Exercise objective:
The whole listing below is to be returned without alteration.

Data for review:
━━━━━━━━━━━━━━━━
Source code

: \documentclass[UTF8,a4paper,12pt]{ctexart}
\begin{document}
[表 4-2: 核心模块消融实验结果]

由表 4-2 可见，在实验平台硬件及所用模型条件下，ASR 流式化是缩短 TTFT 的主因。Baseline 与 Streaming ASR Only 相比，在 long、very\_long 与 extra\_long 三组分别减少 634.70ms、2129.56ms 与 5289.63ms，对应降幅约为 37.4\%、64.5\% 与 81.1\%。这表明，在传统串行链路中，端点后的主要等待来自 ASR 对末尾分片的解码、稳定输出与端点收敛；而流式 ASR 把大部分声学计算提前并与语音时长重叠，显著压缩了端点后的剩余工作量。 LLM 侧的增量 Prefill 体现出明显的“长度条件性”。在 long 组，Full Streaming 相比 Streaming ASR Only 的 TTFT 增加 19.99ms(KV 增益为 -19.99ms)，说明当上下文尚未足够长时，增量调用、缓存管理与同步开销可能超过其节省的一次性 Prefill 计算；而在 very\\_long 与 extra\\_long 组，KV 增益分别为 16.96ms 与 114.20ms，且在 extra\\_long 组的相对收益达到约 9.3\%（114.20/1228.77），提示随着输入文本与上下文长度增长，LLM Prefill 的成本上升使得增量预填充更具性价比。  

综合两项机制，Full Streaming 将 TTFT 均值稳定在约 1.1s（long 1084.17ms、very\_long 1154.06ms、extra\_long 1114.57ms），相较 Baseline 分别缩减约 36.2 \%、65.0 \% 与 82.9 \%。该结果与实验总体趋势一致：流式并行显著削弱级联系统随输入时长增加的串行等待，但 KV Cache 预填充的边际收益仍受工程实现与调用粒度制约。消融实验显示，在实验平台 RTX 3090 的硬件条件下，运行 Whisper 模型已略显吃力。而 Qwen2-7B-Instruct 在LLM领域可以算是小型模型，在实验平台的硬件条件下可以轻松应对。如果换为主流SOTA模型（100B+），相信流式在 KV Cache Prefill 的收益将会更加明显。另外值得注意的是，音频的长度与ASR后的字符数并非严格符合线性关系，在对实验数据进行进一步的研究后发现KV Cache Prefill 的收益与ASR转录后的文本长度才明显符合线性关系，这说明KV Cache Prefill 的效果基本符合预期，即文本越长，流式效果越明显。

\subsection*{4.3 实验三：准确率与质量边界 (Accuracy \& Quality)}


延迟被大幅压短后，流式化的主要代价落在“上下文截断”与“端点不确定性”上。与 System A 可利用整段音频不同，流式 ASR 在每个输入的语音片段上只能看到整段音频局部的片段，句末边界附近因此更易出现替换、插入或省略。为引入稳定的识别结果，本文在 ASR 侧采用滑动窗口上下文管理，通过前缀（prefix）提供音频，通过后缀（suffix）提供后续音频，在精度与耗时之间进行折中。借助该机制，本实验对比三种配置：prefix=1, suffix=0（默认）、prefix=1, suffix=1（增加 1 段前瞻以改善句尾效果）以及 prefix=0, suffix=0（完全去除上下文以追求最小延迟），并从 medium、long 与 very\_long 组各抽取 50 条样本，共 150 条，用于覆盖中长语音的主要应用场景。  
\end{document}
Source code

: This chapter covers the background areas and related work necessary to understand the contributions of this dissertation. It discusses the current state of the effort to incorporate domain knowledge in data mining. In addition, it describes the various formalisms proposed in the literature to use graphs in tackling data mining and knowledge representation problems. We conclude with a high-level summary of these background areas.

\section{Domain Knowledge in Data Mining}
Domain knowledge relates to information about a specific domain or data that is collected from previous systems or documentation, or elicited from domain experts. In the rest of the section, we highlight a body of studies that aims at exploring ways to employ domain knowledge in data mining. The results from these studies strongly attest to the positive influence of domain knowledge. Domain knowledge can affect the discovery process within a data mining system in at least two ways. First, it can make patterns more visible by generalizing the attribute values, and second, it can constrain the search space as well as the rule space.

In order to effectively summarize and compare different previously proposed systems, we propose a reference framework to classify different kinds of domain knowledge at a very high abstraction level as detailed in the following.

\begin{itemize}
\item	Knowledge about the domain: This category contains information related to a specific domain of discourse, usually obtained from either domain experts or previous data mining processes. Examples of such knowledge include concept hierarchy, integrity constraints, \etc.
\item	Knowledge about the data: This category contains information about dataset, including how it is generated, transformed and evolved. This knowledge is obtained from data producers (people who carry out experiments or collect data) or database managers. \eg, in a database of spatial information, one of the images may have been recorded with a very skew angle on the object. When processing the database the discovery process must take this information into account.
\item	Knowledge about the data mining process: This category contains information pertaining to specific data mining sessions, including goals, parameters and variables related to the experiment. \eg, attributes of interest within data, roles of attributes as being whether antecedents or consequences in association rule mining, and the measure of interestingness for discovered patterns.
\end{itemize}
━━━━━━━━━━━━━━━━
Expected answer:
Source code

: \documentclass[UTF8,a4paper,12pt]{ctexart}
\begin{document}
[表 4-2: 核心模块消融实验结果]

由表 4-2 可见，在实验平台硬件及所用模型条件下，ASR 流式化是缩短 TTFT 的主因。Baseline 与 Streaming ASR Only 相比，在 long、very\_long 与 extra\_long 三组分别减少 634.70ms、2129.56ms 与 5289.63ms，对应降幅约为 37.4\%、64.5\% 与 81.1\%。这表明，在传统串行链路中，端点后的主要等待来自 ASR 对末尾分片的解码、稳定输出与端点收敛；而流式 ASR 把大部分声学计算提前并与语音时长重叠，显著压缩了端点后的剩余工作量。 LLM 侧的增量 Prefill 体现出明显的“长度条件性”。在 long 组，Full Streaming 相比 Streaming ASR Only 的 TTFT 增加 19.99ms(KV 增益为 -19.99ms)，说明当上下文尚未足够长时，增量调用、缓存管理与同步开销可能超过其节省的一次性 Prefill 计算；而在 very\\_long 与 extra\\_long 组，KV 增益分别为 16.96ms 与 114.20ms，且在 extra\\_long 组的相对收益达到约 9.3\%（114.20/1228.77），提示随着输入文本与上下文长度增长，LLM Prefill 的成本上升使得增量预填充更具性价比。  

综合两项机制，Full Streaming 将 TTFT 均值稳定在约 1.1s（long 1084.17ms、very\_long 1154.06ms、extra\_long 1114.57ms），相较 Baseline 分别缩减约 36.2 \%、65.0 \% 与 82.9 \%。该结果与实验总体趋势一致：流式并行显著削弱级联系统随输入时长增加的串行等待，但 KV Cache 预填充的边际收益仍受工程实现与调用粒度制约。消融实验显示，在实验平台 RTX 3090 的硬件条件下，运行 Whisper 模型已略显吃力。而 Qwen2-7B-Instruct 在LLM领域可以算是小型模型，在实验平台的硬件条件下可以轻松应对。如果换为主流SOTA模型（100B+），相信流式在 KV Cache Prefill 的收益将会更加明显。另外值得注意的是，音频的长度与ASR后的字符数并非严格符合线性关系，在对实验数据进行进一步的研究后发现KV Cache Prefill 的收益与ASR转录后的文本长度才明显符合线性关系，这说明KV Cache Prefill 的效果基本符合预期，即文本越长，流式效果越明显。

\subsection*{4.3 实验三：准确率与质量边界 (Accuracy \& Quality)}


延迟被大幅压短后，流式化的主要代价落在“上下文截断”与“端点不确定性”上。与 System A 可利用整段音频不同，流式 ASR 在每个输入的语音片段上只能看到整段音频局部的片段，句末边界附近因此更易出现替换、插入或省略。为引入稳定的识别结果，本文在 ASR 侧采用滑动窗口上下文管理，通过前缀（prefix）提供音频，通过后缀（suffix）提供后续音频，在精度与耗时之间进行折中。借助该机制，本实验对比三种配置：prefix=1, suffix=0（默认）、prefix=1, suffix=1（增加 1 段前瞻以改善句尾效果）以及 prefix=0, suffix=0（完全去除上下文以追求最小延迟），并从 medium、long 与 very\_long 组各抽取 50 条样本，共 150 条，用于覆盖中长语音的主要应用场景。  
\end{document}
Source code

: This chapter covers the background areas and related work necessary to understand the contributions of this dissertation. It discusses the current state of the effort to incorporate domain knowledge in data mining. In addition, it describes the various formalisms proposed in the literature to use graphs in tackling data mining and knowledge representation problems. We conclude with a high-level summary of these background areas.

\section{Domain Knowledge in Data Mining}
Domain knowledge relates to information about a specific domain or data that is collected from previous systems or documentation, or elicited from domain experts. In the rest of the section, we highlight a body of studies that aims at exploring ways to employ domain knowledge in data mining. The results from these studies strongly attest to the positive influence of domain knowledge. Domain knowledge can affect the discovery process within a data mining system in at least two ways. First, it can make patterns more visible by generalizing the attribute values, and second, it can constrain the search space as well as the rule space.

In order to effectively summarize and compare different previously proposed systems, we propose a reference framework to classify different kinds of domain knowledge at a very high abstraction level as detailed in the following.

\begin{itemize}
\item	Knowledge about the domain: This category contains information related to a specific domain of discourse, usually obtained from either domain experts or previous data mining processes. Examples of such knowledge include concept hierarchy, integrity constraints, \etc.
\item	Knowledge about the data: This category contains information about dataset, including how it is generated, transformed and evolved. This knowledge is obtained from data producers (people who carry out experiments or collect data) or database managers. \eg, in a database of spatial information, one of the images may have been recorded with a very skew angle on the object. When processing the database the discovery process must take this information into account.
\item	Knowledge about the data mining process: This category contains information pertaining to specific data mining sessions, including goals, parameters and variables related to the experiment. \eg, attributes of interest within data, roles of attributes as being whether antecedents or consequences in association rule mining, and the measure of interestingness for discovered patterns.
\end{itemize}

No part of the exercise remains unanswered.